Within hours of Taseer’s death, telephone text messages celebrating his assassination made the rounds. “Justice has been done,” read one. “If you love the Prophet, pass this on.” A Facebook fan page for assassin Malik Mumtaz Hussain Qadri garnered more than 2,000 members before site administrators shut it down. Even the leaders of state-funded mosques refused to say funeral prayers for the slain governor. When Qadri was transferred to a local jail, he was garlanded with roses by hundreds of lawyers — the vanguard of a movement that in 2008 helped unseat a military dictator — offering to take on his case for free.

At his court appearance a few days later, Qadri told the judge that he believed in a Pakistan where loyalty to the Prophet eclipses all other rights. According to Taseer’s daughter Shehrbano, her father “wanted an egalitarian society where open debate is protected and people are not killed for speaking out.” And Bhatti dreamed of a nation true to founder Jinnah’s vision, one where “you are free to go to your temples, you are free to go to your mosques or to any other place of worship.” Which vision prevails — Qadri’s or Taseer and Bhatti’s — will decide the future of the country.

The Roots of Extremism
It is not news that Pakistan has a lunatic fringe. What is disturbing is that after Taseer’s murder, when the silent majority finally spoke up, it praised Qadri, not his victim. The public reaction exploded the myth of Pakistan’s moderate Islam; Qadri belongs to a mainstream sect that routinely condemns the Taliban. “The Pakistan we saw in the wake of Taseer’s killing is the real Pakistan,” says Rana of the Pak Institute for Peace Studies. For the past two years, Rana’s organization has conducted in-depth interviews with a broad spectrum of Pakistani citizens. “They might dress Western and eat at McDonald’s, but when it comes to religion, most Pakistanis have a conservative mind-set.”

Pakistan’s religious parties rarely do well at the polls — a fact often cited by those countering concerns that the country is going fundamentalist — but their street power is considerable. The furor over blasphemy appears to be partly in response to significant losses for the religious right in the 2008 elections. With the current government on the verge of collapse and popular sentiment against the PPP mounting, the religious parties are betting on significant gains if fresh elections are called.
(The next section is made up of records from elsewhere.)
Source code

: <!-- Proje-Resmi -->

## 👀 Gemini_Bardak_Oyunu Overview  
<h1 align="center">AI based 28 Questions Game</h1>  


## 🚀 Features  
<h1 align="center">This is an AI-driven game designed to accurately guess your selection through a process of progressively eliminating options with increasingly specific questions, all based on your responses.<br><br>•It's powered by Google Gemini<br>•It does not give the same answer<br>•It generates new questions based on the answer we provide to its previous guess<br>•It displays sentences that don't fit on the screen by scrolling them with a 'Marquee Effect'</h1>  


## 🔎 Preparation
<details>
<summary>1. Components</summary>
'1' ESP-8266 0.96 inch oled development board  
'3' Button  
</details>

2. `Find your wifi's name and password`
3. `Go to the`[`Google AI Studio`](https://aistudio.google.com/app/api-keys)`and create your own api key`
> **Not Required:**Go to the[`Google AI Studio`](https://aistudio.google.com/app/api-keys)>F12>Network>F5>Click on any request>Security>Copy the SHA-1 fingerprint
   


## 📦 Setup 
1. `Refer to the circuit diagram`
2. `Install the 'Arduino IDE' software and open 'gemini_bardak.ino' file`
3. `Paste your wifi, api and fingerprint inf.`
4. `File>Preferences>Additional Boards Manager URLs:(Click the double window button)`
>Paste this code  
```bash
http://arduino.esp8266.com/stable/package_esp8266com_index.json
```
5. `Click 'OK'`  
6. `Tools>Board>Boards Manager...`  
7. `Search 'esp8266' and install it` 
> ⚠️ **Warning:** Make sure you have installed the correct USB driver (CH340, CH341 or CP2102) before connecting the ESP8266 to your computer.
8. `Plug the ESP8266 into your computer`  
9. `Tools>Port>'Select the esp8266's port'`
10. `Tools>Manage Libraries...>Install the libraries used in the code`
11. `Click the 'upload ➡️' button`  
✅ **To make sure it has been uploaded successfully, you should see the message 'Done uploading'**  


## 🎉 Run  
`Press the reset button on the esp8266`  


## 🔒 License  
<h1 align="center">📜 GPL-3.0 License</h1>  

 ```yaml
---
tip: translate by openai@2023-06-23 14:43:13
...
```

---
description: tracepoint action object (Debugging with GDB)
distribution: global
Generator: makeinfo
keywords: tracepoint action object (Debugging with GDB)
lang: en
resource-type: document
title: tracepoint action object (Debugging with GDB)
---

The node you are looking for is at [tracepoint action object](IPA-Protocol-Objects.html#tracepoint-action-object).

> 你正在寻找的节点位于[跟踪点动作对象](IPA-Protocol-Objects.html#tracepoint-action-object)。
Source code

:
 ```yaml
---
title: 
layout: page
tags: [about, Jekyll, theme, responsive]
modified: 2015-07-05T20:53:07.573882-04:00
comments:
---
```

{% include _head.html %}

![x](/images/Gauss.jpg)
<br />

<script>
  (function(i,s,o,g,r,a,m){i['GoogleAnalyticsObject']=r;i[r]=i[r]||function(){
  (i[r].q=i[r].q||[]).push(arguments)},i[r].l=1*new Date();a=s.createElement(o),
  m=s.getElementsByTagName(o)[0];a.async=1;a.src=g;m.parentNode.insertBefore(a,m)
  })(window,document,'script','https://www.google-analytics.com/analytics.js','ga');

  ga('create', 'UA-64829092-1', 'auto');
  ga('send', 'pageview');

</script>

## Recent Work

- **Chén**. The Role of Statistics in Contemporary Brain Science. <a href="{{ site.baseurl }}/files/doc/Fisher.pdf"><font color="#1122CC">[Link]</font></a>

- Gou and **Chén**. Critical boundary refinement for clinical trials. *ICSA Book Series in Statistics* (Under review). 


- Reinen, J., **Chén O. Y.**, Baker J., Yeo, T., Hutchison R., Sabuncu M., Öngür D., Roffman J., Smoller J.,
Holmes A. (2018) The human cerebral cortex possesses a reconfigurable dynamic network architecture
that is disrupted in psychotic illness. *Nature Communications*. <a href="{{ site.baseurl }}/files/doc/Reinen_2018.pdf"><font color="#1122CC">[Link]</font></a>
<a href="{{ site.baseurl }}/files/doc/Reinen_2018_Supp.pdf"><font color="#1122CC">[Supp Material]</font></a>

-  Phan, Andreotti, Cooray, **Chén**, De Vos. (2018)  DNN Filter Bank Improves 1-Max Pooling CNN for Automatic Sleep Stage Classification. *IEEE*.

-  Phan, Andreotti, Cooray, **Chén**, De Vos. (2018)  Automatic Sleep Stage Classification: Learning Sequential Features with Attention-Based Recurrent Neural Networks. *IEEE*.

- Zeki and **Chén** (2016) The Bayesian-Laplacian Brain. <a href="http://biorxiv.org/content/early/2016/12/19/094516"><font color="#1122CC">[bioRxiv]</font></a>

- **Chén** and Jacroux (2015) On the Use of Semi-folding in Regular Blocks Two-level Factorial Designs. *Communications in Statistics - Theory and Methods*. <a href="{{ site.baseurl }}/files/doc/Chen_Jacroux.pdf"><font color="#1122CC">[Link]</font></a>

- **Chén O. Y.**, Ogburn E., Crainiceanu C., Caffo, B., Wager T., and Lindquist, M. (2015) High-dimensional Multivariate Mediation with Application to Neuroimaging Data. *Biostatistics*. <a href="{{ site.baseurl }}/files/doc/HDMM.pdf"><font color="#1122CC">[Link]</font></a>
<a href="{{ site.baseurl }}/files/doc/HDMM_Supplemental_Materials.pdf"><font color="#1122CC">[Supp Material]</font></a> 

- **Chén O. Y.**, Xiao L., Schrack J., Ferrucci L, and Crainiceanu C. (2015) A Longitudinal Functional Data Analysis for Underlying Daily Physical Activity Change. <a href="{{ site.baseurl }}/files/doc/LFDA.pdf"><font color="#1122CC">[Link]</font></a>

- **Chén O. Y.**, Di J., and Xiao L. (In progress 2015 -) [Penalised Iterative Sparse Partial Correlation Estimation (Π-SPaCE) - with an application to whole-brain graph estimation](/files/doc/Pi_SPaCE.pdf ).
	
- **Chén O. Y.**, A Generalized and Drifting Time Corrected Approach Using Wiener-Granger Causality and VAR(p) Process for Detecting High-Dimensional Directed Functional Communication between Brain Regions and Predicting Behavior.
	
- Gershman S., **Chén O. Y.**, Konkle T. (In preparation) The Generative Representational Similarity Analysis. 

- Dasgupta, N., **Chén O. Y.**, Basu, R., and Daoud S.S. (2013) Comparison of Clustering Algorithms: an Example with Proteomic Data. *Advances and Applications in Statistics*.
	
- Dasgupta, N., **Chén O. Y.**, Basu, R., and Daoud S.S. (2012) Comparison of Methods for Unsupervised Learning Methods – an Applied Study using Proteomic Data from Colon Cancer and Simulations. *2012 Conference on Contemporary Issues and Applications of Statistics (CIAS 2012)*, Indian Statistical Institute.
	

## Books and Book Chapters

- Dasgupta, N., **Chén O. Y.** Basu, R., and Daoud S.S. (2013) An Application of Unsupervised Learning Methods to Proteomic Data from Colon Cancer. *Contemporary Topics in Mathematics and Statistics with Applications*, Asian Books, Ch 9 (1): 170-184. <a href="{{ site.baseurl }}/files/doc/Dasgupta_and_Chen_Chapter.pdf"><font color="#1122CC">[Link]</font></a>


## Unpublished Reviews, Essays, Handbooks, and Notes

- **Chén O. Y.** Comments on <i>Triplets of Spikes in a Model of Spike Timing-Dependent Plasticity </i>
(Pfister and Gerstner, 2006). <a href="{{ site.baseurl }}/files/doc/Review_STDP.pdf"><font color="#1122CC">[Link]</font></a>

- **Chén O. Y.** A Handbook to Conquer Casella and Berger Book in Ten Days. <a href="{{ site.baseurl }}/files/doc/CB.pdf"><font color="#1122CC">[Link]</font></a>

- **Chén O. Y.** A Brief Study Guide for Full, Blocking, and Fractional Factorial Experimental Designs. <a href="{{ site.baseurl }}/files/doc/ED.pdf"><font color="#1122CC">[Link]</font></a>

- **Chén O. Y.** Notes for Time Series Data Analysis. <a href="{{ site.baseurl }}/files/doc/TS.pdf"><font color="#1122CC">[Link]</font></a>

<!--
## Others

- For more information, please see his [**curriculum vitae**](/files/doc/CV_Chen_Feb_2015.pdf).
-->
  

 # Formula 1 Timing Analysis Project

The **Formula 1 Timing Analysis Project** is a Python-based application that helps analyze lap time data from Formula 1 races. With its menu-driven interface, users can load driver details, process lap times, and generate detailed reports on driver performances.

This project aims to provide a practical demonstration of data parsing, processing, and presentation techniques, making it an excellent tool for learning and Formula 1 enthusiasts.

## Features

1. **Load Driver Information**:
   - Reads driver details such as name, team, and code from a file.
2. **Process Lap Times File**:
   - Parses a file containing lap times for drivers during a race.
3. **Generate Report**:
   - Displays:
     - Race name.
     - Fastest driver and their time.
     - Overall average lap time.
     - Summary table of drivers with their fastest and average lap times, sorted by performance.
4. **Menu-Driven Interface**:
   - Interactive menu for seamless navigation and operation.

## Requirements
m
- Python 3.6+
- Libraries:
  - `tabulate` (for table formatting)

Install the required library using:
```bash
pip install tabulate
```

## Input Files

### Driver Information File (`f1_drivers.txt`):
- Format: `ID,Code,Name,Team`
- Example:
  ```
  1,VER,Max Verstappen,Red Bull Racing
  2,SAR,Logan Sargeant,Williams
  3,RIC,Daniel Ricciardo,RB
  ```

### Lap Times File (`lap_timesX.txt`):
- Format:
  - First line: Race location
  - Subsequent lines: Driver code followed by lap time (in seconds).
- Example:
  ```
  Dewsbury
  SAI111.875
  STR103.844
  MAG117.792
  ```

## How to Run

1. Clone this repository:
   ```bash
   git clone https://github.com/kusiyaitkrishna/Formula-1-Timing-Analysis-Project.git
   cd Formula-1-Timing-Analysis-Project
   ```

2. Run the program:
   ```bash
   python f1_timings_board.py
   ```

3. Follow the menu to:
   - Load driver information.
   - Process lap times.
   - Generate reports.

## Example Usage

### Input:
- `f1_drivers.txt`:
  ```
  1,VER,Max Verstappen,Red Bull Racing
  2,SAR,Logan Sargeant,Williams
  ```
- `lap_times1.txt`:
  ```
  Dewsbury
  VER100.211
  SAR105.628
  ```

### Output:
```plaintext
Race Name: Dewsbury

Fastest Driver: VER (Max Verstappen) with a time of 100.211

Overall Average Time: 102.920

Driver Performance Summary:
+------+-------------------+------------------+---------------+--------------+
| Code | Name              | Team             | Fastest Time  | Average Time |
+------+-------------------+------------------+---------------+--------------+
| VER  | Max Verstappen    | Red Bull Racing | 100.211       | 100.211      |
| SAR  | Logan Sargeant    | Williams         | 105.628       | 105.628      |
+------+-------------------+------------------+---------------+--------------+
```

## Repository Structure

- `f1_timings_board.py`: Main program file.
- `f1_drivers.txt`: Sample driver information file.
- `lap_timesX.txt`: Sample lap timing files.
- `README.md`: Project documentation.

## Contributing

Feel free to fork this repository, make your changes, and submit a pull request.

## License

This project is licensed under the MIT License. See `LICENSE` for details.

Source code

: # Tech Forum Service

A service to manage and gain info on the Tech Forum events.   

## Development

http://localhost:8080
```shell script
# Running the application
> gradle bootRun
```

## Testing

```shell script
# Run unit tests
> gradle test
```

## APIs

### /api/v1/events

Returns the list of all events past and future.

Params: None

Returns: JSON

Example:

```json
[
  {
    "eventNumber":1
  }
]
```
The case of Raymond Davis, a CIA contractor accused of killing two Pakistanis during what appears to have been a botched attempt to rob him, demonstrates the state of Pakistan’s politics. It has gone virtually unremarked in Pakistan that Qadri, a confessed murderer, has been hailed as a national hero, while Davis — who, whatever his background, seems to have been acting in self-defense — is considered worthy of the death penalty. Over the past few weeks, street rallies led by the religious right have simultaneously called for the release of Qadri and the hanging of Davis.

Using religion to shore up political support is nothing new in Pakistan. Founded as a Muslim nation carved from a newly independent India in 1947, Pakistan has long struggled to unite a diverse population divided by language, culture and ethnicity. Islam was the common denominator, but Jinnah was famously enigmatic about its role in government.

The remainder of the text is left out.